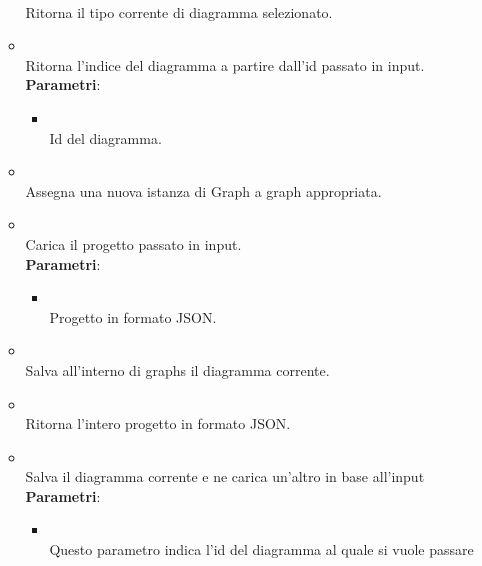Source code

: \begin{itemize}
\begin{itemize}
\\ Ritorna il tipo corrente di diagramma selezionato.
\item {}
\\ Ritorna l'indice del diagramma a partire dall'id passato in input.
\\ \textbf{Parametri}:
\begin{itemize}
\item {}
\\ Id del diagramma.
\end{itemize}
\item {}
\\ Assegna una nuova istanza di Graph a graph appropriata.
\item {}
\\ Carica il progetto passato in input.
\\ \textbf{Parametri}:
\begin{itemize}
\item {}
\\ Progetto in formato JSON.
\end{itemize}
\item {}
\\ Salva all'interno di graphs il diagramma corrente.
\item {}
\\ Ritorna l'intero progetto in formato JSON. %
\item {}
\\ Salva il diagramma corrente e ne carica un'altro in base all'input
\\ \textbf{Parametri}:
\begin{itemize}
\item {}
\\ Questo parametro indica l'id del diagramma al quale si vuole passare
\end{itemize}
\end{itemize}
\end{itemize}
\subsection{}
\label{\nogloxy{swedesigner::client::model::celltypes}}

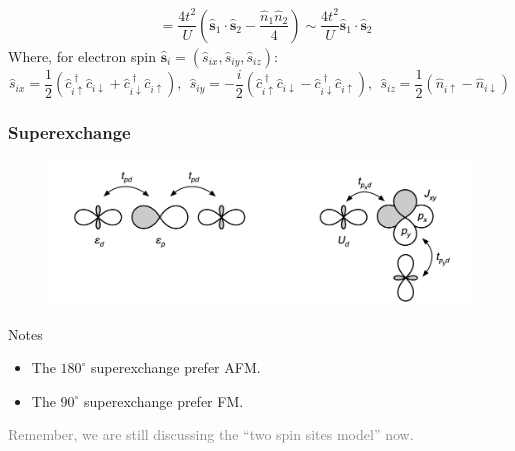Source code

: \documentclass{beamer}
\begin{document}
\begin{frame}
\begin{equation}
\begin{aligned}
        &= \dfrac{4t^2}{U} \left(\widehat{\bm{s}}_1\cdot\widehat{\bm{s}}_2 - \dfrac{\widehat{n}_1\widehat{n}_2}{4}\right) \sim \dfrac{4t^2}{U} \widehat{\bm{s}}_1\cdot\widehat{\bm{s}}_2
      \end{aligned} 
    \end{equation}
    Where, for electron spin \(\widehat{\bm{s}}_i = (\widehat{s}_{ix},\widehat{s}_{iy},\widehat{s}_{iz})\):
    \begin{equation}
      \widehat{s}_{ix} = \dfrac{1}{2}\left(\widehat{c}_{i\uparrow}^{\;\dagger}\widehat{c}_{i\downarrow}+\widehat{c}_{i\downarrow}^{\;\dagger}\widehat{c}_{i\uparrow}\right),\ \ 
      \widehat{s}_{iy} = -\dfrac{i}{2}\left(\widehat{c}_{i\uparrow}^{\;\dagger}\widehat{c}_{i\downarrow}-\widehat{c}_{i\downarrow}^{\;\dagger}\widehat{c}_{i\uparrow}\right),\ \ 
      \widehat{s}_{iz} = \dfrac{1}{2}\left(\widehat{n}_{i\uparrow} - \widehat{n}_{i\downarrow}\right)
    \end{equation}
  \end{frame}

  \begin{frame}
    \frametitle{Superexchange}
    \begin{figure}
      \centering
      \includegraphics[width=\textwidth]{figure/SupEx.png}
    \end{figure}
    \begin{block}{Notes}
      \begin{itemize}
        \item The \(180^{\circ}\) superexchange prefer AFM. 
        \item The \(90^{\circ}\) superexchange prefer FM. 
      \end{itemize}
    \end{block}
    \textcolor{gray}{Remember, we are still discussing the ``two spin sites model'' now.}
  \end{frame}
\end{document}
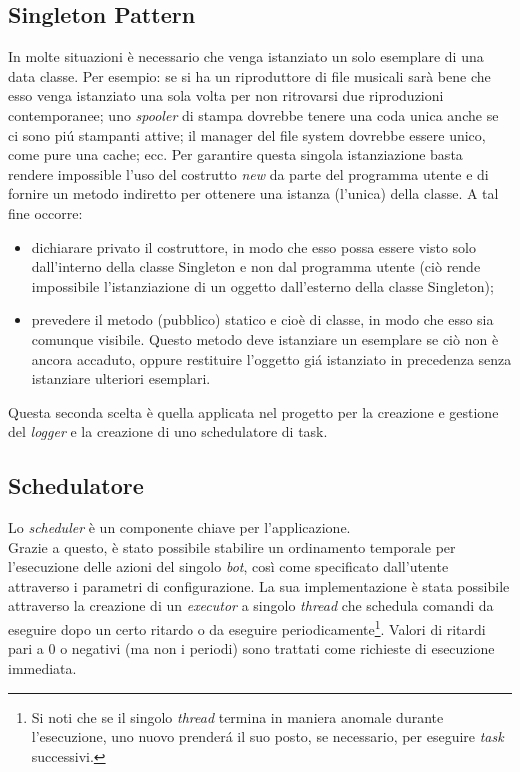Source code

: \vspace*{0.5cm}
\subsection{Singleton Pattern}
In molte situazioni \`e necessario che venga istanziato un solo esemplare di una data classe. Per esempio: se si ha un riproduttore di file musicali sar\`a bene che esso venga istanziato una sola volta per non ritrovarsi due riproduzioni contemporanee; uno \textit{spooler} di stampa dovrebbe tenere una coda unica anche se ci sono pi\'u
stampanti attive; il manager del file system dovrebbe essere unico, come pure una cache; ecc. Per garantire questa singola istanziazione basta rendere impossible l'uso del costrutto \textit{new} da parte del programma utente e di fornire un metodo indiretto per ottenere una istanza (l'unica) della classe.
A tal fine occorre:
\begin{itemize}
\item dichiarare privato il costruttore, in modo che esso possa essere visto solo dall'interno della classe Singleton e non dal programma utente (ci\`o rende impossibile l'istanziazione di un oggetto dall'esterno della classe Singleton);
\item prevedere il metodo (pubblico) statico e cio\`e di classe, in modo che esso sia comunque visibile. Questo metodo deve istanziare un esemplare se ci\`o non \`e ancora accaduto, oppure restituire l'oggetto gi\'a istanziato in precedenza senza istanziare ulteriori esemplari.
\end{itemize}
Questa seconda scelta \`e quella applicata nel progetto per la creazione e gestione del \textit{logger} e la creazione di uno schedulatore di task.

\vspace*{0.5cm}
\subsection{Schedulatore}
Lo \textit{scheduler} \`e un componente chiave per l'applicazione. \\
Grazie a questo, \`e stato possibile stabilire un ordinamento temporale per l'esecuzione delle azioni del singolo \textit{bot}, cos\`i come specificato dall'utente attraverso i parametri di configurazione. La sua implementazione \`e stata possibile attraverso la creazione di un \textit{executor} a singolo \textit{thread} che schedula comandi da eseguire dopo un certo ritardo o da eseguire periodicamente\footnote{Si noti che se il singolo \textit{thread} termina in maniera anomale durante l'esecuzione, uno nuovo prender\'a il suo posto, se necessario, per eseguire \textit{task} successivi.}. Valori di ritardi pari a 0 o negativi (ma non i periodi) sono trattati come richieste di esecuzione immediata. 

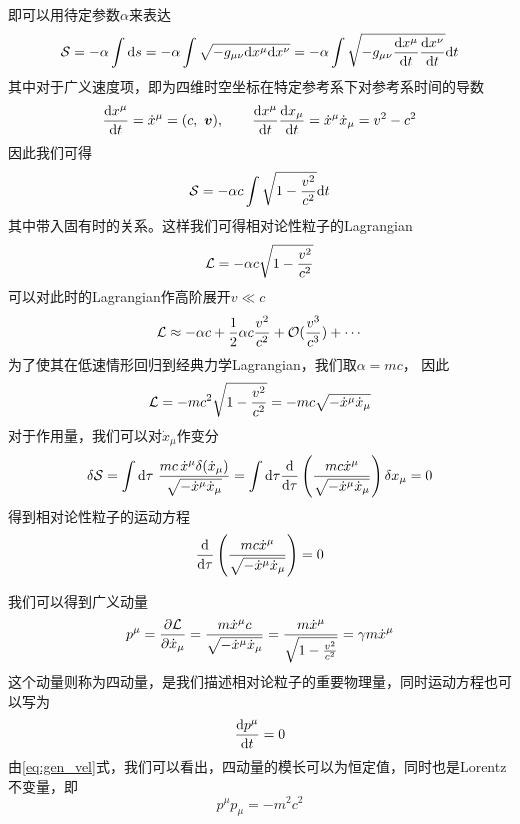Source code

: \documentclass[a4paper]{report}
\begin{document}
即可以用待定参数$\alpha$来表达
\begin{equation}
    \mathcal{S} = -\alpha\int\mathrm{d} s = -\alpha\int\sqrt{-g_{\mu\nu}\mathrm{d} x^\mu \mathrm{d} x^\nu} = -\alpha\int \sqrt{-g_{\mu\nu}\frac{\mathrm{d} x^\mu}{\mathrm{d} t}\frac{\mathrm{d} x^\nu}{\mathrm{d} t}}\mathrm{d} t
\end{equation}
其中对于广义速度项，即为四维时空坐标在特定参考系下对参考系时间的导数
\begin{equation}
    \frac{\mathrm{d} x^\mu}{\mathrm{d} t} = \dot x^\mu = (c, ~\boldsymbol{v}), \qquad\frac{\mathrm{d} x^\mu}{\mathrm{d} t}\frac{\mathrm{d} x_\mu}{\mathrm{d} t} =\dot x^\mu \dot x_\mu= v^2 -c^2\label{eq:gen_vel}
\end{equation}
因此我们可得
\begin{equation}
    \mathcal{S} =  -\alpha c \int\sqrt{1-\frac{v^2}{c^2}} \mathrm{d} t
\end{equation}
其中带入固有时的关系。这样我们可得相对论性粒子的Lagrangian
\begin{equation}
    \mathcal{L} = -\alpha c\sqrt{1-\frac{v^2}{c^2}}
\end{equation}
可以对此时的Lagrangian作高阶展开$v\ll c$
\begin{equation}
    \mathcal{L} \approx -\alpha c + \frac{1}{2}\alpha c\frac{v^2}{c^2} + \mathcal{O}(\frac{v^3}{c^3})+\cdots
\end{equation}
为了使其在低速情形回归到经典力学Lagrangian，我们取$\alpha = m c$， 因此
\begin{equation}
     \mathcal{L} = -m c^2\sqrt{1-\frac{v^2}{c^2}} = -mc\sqrt{-\dot x^\mu \dot x_\mu}
\end{equation}
对于作用量，我们可以对$\dot x_\mu$作变分
\begin{equation}
    \delta\mathcal{S} = \int\mathrm{d}\tau~\frac{mc\,\dot x^\mu\delta(\dot x_\mu)}{\sqrt{-\dot x^\mu \dot x_\mu}}=\int\mathrm{d}\tau \frac{\mathrm{d}}{\mathrm{d}\tau}\left( \frac{mc \dot x^\mu}{\sqrt{-\dot x^\mu \dot x_\mu}} \right)\delta x_\mu = 0
\end{equation}
得到相对论性粒子的运动方程
\begin{equation}
    \frac{\mathrm{d}}{\mathrm{d}\tau}\left( \frac{mc \dot x^\mu}{\sqrt{-\dot x^\mu \dot x_\mu}} \right) = 0
\end{equation}

我们可以得到广义动量
\begin{equation}
    p^\mu = \frac{\partial\mathcal{L}}{\partial \dot x_\mu} = \frac{m\dot x^\mu c}{\sqrt{-\dot x^\mu \dot x_\mu}} = \frac{m\dot x^\mu}{\sqrt{1-\frac{v^2}{c^2}}} = \gamma m \dot x^\mu
\end{equation}
这个动量则称为四动量，是我们描述相对论粒子的重要物理量，同时运动方程也可以写为
\begin{equation}
    \frac{\mathrm{d} p^\mu}{\mathrm{d} t} = 0
\end{equation}
由\eqref{eq:gen_vel}式，我们可以看出，四动量的模长可以为恒定值，同时也是Lorentz不变量，即
\begin{equation}
    p^\mu p_\mu = - m^2 c^2
\end{equation}
\end{document}
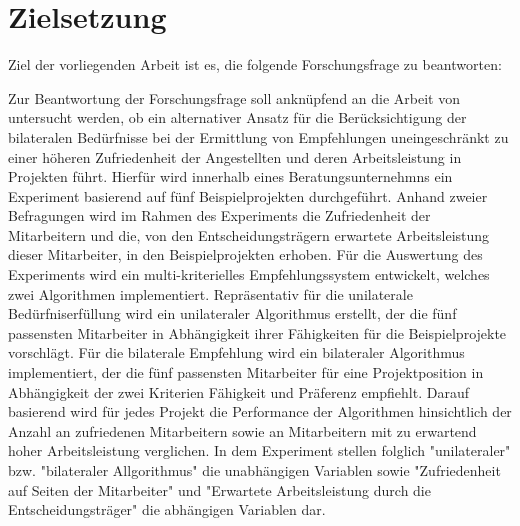 \section{Zielsetzung}
\label{sec:einletung:zielsetzung}
Ziel der vorliegenden Arbeit ist es, die folgende Forschungsfrage zu beantworten:

\forschungsfrage

Zur Beantwortung der Forschungsfrage soll anknüpfend an die Arbeit von \textcite[S. iii]{link:booklet} untersucht werden, ob ein alternativer Ansatz für die Berücksichtigung der bilateralen Bedürfnisse bei der Ermittlung von Empfehlungen uneingeschränkt zu einer höheren Zufriedenheit der Angestellten und deren Arbeitsleistung in Projekten führt.
Hierfür wird innerhalb eines Beratungsunternehmns ein Experiment basierend auf fünf Beispielprojekten durchgeführt.
Anhand zweier Befragungen wird im Rahmen des Experiments die Zufriedenheit der Mitarbeitern und die, von den Entscheidungsträgern erwartete Arbeitsleistung dieser Mitarbeiter, in den Beispielprojekten erhoben.
Für die Auswertung des Experiments wird ein multi-kriterielles Empfehlungssystem entwickelt, welches zwei Algorithmen implementiert.
Repräsentativ für die unilaterale Bedürfniserfüllung wird ein unilateraler Algorithmus erstellt, der die fünf passensten Mitarbeiter in Abhängigkeit ihrer Fähigkeiten für die Beispielprojekte vorschlägt.
Für die bilaterale Empfehlung wird ein bilateraler Algorithmus implementiert, der die fünf passensten Mitarbeiter für eine Projektposition in Abhängigkeit der zwei Kriterien Fähigkeit und Präferenz empfiehlt.
Darauf basierend wird für jedes Projekt die Performance der Algorithmen hinsichtlich der Anzahl an zufriedenen Mitarbeitern sowie an Mitarbeitern mit zu erwartend hoher Arbeitsleistung verglichen.
In dem Experiment stellen folglich "unilateraler" bzw. "bilateraler Allgorithmus" die unabhängigen Variablen sowie "Zufriedenheit auf Seiten der Mitarbeiter" und "Erwartete Arbeitsleistung durch die Entscheidungsträger" die abhängigen Variablen dar.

▶ Exercise objective
Supply only the number of lines above in which "subsection" occurs.

▶ Output for this task
3